Collected data:
________________________

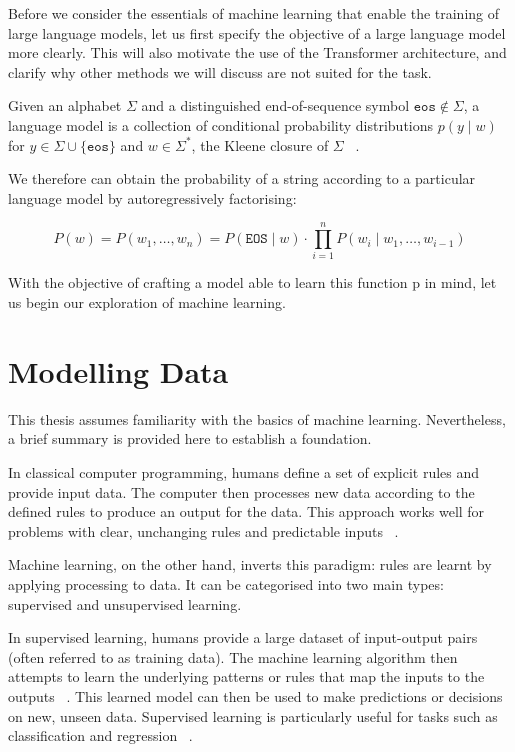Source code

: \documentclass[a4paper, oneside]{discothesis}
\begin{document}
Before we consider the essentials of machine learning that enable the training of large language models, let us first specify the objective of a large language model more clearly. 
This will also motivate the use of the Transformer architecture, and clarify why other methods we will discuss are not suited for the task.

\begin{theorem} \label{thm:first theorem}
    Given an alphabet $\Sigma$ and a distinguished end-of-sequence symbol $\texttt{eos} \notin \Sigma$, a
    language model is a collection of conditional probability distributions $p(y \mid w)$ for $y \in \Sigma \cup \{\texttt{eos}\}$ and $w \in \Sigma^*$,
    the Kleene closure of $\Sigma$ ~\cite{cotterell2024formalaspectslanguagemodeling}.
\end{theorem}

We therefore can obtain the probability of a string according to a particular language model by autoregressively factorising:

\begin{equation}
    P(w) = P(w_1, \ldots, w_n) =  P(\texttt{EOS} \mid w) \cdot \prod_{i=1}^n P(w_i \mid w_1, \ldots, w_{i-1}) 
\end{equation}

With the objective of crafting a model able to learn this function p in mind, let us begin our exploration of machine learning. 

\section{Modelling Data}

This thesis assumes familiarity with the basics of machine learning. Nevertheless, a brief summary is provided here to establish a foundation.

In classical computer programming, humans define a set of explicit rules and provide input data. The computer then processes new data according to the defined rules to produce an output for the data. This approach works well for problems with clear, unchanging rules and predictable inputs ~\cite{russell2010artificial}.

Machine learning, on the other hand, inverts this paradigm: rules are learnt by applying processing to data. It can be categorised into two main types: supervised and unsupervised learning.

In supervised learning, humans provide a large dataset of input-output pairs (often referred to as training data). 
The machine learning algorithm then attempts to learn the underlying patterns or rules that map the inputs to the outputs ~\cite{hastie01statisticallearning}. 
This learned model can then be used to make predictions or decisions on new, unseen data.
Supervised learning is particularly useful for tasks such as classification and regression ~\cite{bishop2006pattern}.
\end{document}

________________________

Write every line of the data out again exactly, leaving out all images.

Expected answer:
Source code

: \documentclass[a4paper, oneside]{discothesis}
\begin{document}
Before we consider the essentials of machine learning that enable the training of large language models, let us first specify the objective of a large language model more clearly. 
This will also motivate the use of the Transformer architecture, and clarify why other methods we will discuss are not suited for the task.

\begin{theorem} \label{thm:first theorem}
    Given an alphabet $\Sigma$ and a distinguished end-of-sequence symbol $\texttt{eos} \notin \Sigma$, a
    language model is a collection of conditional probability distributions $p(y \mid w)$ for $y \in \Sigma \cup \{\texttt{eos}\}$ and $w \in \Sigma^*$,
    the Kleene closure of $\Sigma$ ~\cite{cotterell2024formalaspectslanguagemodeling}.
\end{theorem}

We therefore can obtain the probability of a string according to a particular language model by autoregressively factorising:

\begin{equation}
    P(w) = P(w_1, \ldots, w_n) =  P(\texttt{EOS} \mid w) \cdot \prod_{i=1}^n P(w_i \mid w_1, \ldots, w_{i-1}) 
\end{equation}

With the objective of crafting a model able to learn this function p in mind, let us begin our exploration of machine learning. 

\section{Modelling Data}

This thesis assumes familiarity with the basics of machine learning. Nevertheless, a brief summary is provided here to establish a foundation.

In classical computer programming, humans define a set of explicit rules and provide input data. The computer then processes new data according to the defined rules to produce an output for the data. This approach works well for problems with clear, unchanging rules and predictable inputs ~\cite{russell2010artificial}.

Machine learning, on the other hand, inverts this paradigm: rules are learnt by applying processing to data. It can be categorised into two main types: supervised and unsupervised learning.

In supervised learning, humans provide a large dataset of input-output pairs (often referred to as training data). 
The machine learning algorithm then attempts to learn the underlying patterns or rules that map the inputs to the outputs ~\cite{hastie01statisticallearning}. 
This learned model can then be used to make predictions or decisions on new, unseen data.
Supervised learning is particularly useful for tasks such as classification and regression ~\cite{bishop2006pattern}.
\end{document}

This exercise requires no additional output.